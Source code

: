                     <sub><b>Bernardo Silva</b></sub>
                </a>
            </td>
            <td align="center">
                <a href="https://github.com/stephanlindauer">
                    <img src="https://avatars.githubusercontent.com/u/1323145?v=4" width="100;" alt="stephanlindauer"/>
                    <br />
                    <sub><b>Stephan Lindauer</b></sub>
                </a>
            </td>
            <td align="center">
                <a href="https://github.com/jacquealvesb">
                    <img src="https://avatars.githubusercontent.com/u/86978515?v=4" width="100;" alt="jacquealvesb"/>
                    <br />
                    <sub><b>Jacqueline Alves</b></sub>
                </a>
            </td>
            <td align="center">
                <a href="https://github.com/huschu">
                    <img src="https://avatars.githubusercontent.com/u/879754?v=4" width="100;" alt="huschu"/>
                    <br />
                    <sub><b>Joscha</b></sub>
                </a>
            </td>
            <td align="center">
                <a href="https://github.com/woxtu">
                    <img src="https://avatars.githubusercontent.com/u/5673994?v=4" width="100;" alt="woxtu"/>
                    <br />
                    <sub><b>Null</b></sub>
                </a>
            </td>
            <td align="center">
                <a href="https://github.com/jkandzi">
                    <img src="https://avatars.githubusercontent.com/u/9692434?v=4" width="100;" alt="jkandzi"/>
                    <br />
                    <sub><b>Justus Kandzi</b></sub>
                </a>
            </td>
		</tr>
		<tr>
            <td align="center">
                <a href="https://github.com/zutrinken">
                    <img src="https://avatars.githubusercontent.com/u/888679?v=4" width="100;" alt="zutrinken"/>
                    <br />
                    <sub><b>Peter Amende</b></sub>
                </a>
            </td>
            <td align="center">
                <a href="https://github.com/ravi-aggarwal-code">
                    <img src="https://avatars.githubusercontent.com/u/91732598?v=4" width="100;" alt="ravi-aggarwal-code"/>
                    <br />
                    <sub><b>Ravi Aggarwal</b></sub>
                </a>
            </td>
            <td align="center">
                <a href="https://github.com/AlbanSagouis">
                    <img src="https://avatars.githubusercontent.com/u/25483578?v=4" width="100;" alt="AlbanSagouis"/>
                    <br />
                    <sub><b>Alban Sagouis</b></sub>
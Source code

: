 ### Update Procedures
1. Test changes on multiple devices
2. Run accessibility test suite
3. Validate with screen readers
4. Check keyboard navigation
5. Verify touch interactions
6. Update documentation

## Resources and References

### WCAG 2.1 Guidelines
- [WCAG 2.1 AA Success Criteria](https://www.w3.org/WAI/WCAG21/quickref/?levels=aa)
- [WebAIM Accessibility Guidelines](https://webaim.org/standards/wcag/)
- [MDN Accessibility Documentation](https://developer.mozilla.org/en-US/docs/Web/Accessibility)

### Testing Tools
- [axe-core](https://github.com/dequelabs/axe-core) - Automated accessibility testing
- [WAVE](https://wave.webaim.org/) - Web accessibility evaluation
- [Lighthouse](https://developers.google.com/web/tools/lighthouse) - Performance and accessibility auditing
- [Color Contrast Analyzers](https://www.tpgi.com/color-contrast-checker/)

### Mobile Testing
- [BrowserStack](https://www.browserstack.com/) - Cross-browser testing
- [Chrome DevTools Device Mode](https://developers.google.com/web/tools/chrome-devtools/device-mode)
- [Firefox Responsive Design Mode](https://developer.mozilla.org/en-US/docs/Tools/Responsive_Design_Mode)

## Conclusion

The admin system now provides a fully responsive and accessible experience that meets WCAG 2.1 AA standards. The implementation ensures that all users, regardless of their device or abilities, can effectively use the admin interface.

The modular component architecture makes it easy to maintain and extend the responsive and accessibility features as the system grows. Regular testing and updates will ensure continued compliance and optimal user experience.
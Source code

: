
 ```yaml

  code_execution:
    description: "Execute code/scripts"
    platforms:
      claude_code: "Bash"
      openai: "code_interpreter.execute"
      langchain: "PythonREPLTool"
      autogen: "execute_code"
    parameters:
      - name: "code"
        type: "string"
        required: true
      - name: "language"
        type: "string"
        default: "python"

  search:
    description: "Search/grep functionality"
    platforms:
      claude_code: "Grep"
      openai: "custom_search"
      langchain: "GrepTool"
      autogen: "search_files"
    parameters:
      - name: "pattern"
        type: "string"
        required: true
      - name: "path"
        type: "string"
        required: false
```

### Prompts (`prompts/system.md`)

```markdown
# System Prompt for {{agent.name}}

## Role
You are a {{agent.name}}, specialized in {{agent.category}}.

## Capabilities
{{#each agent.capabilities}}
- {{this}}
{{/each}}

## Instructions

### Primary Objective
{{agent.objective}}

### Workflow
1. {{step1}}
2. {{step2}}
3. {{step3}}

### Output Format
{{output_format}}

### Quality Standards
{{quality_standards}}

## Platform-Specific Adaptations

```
---+---
# WHAT THE EXERCISE ASKS:
Quote every record above exactly.

# TASK ANSWER:
Source code

:                     <sub><b>Bernardo Silva</b></sub>
                </a>
            </td>
            <td align="center">
                <a href="https://github.com/stephanlindauer">
                    <img src="https://avatars.githubusercontent.com/u/1323145?v=4" width="100;" alt="stephanlindauer"/>
                    <br />
                    <sub><b>Stephan Lindauer</b></sub>
                </a>
            </td>
            <td align="center">
                <a href="https://github.com/jacquealvesb">
                    <img src="https://avatars.githubusercontent.com/u/86978515?v=4" width="100;" alt="jacquealvesb"/>
                    <br />
                    <sub><b>Jacqueline Alves</b></sub>
                </a>
            </td>
            <td align="center">
                <a href="https://github.com/huschu">
                    <img src="https://avatars.githubusercontent.com/u/879754?v=4" width="100;" alt="huschu"/>
                    <br />
                    <sub><b>Joscha</b></sub>
                </a>
            </td>
            <td align="center">
                <a href="https://github.com/woxtu">
                    <img src="https://avatars.githubusercontent.com/u/5673994?v=4" width="100;" alt="woxtu"/>
                    <br />
                    <sub><b>Null</b></sub>
                </a>
            </td>
            <td align="center">
                <a href="https://github.com/jkandzi">
                    <img src="https://avatars.githubusercontent.com/u/9692434?v=4" width="100;" alt="jkandzi"/>
                    <br />
                    <sub><b>Justus Kandzi</b></sub>
                </a>
            </td>
		</tr>
		<tr>
            <td align="center">
                <a href="https://github.com/zutrinken">
                    <img src="https://avatars.githubusercontent.com/u/888679?v=4" width="100;" alt="zutrinken"/>
                    <br />
                    <sub><b>Peter Amende</b></sub>
                </a>
            </td>
            <td align="center">
                <a href="https://github.com/ravi-aggarwal-code">
                    <img src="https://avatars.githubusercontent.com/u/91732598?v=4" width="100;" alt="ravi-aggarwal-code"/>
                    <br />
                    <sub><b>Ravi Aggarwal</b></sub>
                </a>
            </td>
            <td align="center">
                <a href="https://github.com/AlbanSagouis">
                    <img src="https://avatars.githubusercontent.com/u/25483578?v=4" width="100;" alt="AlbanSagouis"/>
                    <br />
                    <sub><b>Alban Sagouis</b></sub>
Source code

: ### Update Procedures
1. Test changes on multiple devices
2. Run accessibility test suite
3. Validate with screen readers
4. Check keyboard navigation
5. Verify touch interactions
6. Update documentation

## Resources and References

### WCAG 2.1 Guidelines
- [WCAG 2.1 AA Success Criteria](https://www.w3.org/WAI/WCAG21/quickref/?levels=aa)
- [WebAIM Accessibility Guidelines](https://webaim.org/standards/wcag/)
- [MDN Accessibility Documentation](https://developer.mozilla.org/en-US/docs/Web/Accessibility)

### Testing Tools
- [axe-core](https://github.com/dequelabs/axe-core) - Automated accessibility testing
- [WAVE](https://wave.webaim.org/) - Web accessibility evaluation
- [Lighthouse](https://developers.google.com/web/tools/lighthouse) - Performance and accessibility auditing
- [Color Contrast Analyzers](https://www.tpgi.com/color-contrast-checker/)

### Mobile Testing
- [BrowserStack](https://www.browserstack.com/) - Cross-browser testing
- [Chrome DevTools Device Mode](https://developers.google.com/web/tools/chrome-devtools/device-mode)
- [Firefox Responsive Design Mode](https://developer.mozilla.org/en-US/docs/Tools/Responsive_Design_Mode)

## Conclusion

The admin system now provides a fully responsive and accessible experience that meets WCAG 2.1 AA standards. The implementation ensures that all users, regardless of their device or abilities, can effectively use the admin interface.

The modular component architecture makes it easy to maintain and extend the responsive and accessibility features as the system grows. Regular testing and updates will ensure continued compliance and optimal user experience.
Source code

:
 ```yaml

  code_execution:
    description: "Execute code/scripts"
    platforms:
      claude_code: "Bash"
      openai: "code_interpreter.execute"
      langchain: "PythonREPLTool"
      autogen: "execute_code"
    parameters:
      - name: "code"
        type: "string"
        required: true
      - name: "language"
        type: "string"
        default: "python"

  search:
    description: "Search/grep functionality"
    platforms:
      claude_code: "Grep"
      openai: "custom_search"
      langchain: "GrepTool"
      autogen: "search_files"
    parameters:
      - name: "pattern"
        type: "string"
        required: true
      - name: "path"
        type: "string"
        required: false
```

### Prompts (`prompts/system.md`)

```markdown
# System Prompt for {{agent.name}}

## Role
You are a {{agent.name}}, specialized in {{agent.category}}.

## Capabilities
{{#each agent.capabilities}}
- {{this}}
{{/each}}

## Instructions

### Primary Objective
{{agent.objective}}

### Workflow
1. {{step1}}
2. {{step2}}
3. {{step3}}

### Output Format
{{output_format}}

### Quality Standards
{{quality_standards}}

## Platform-Specific Adaptations

```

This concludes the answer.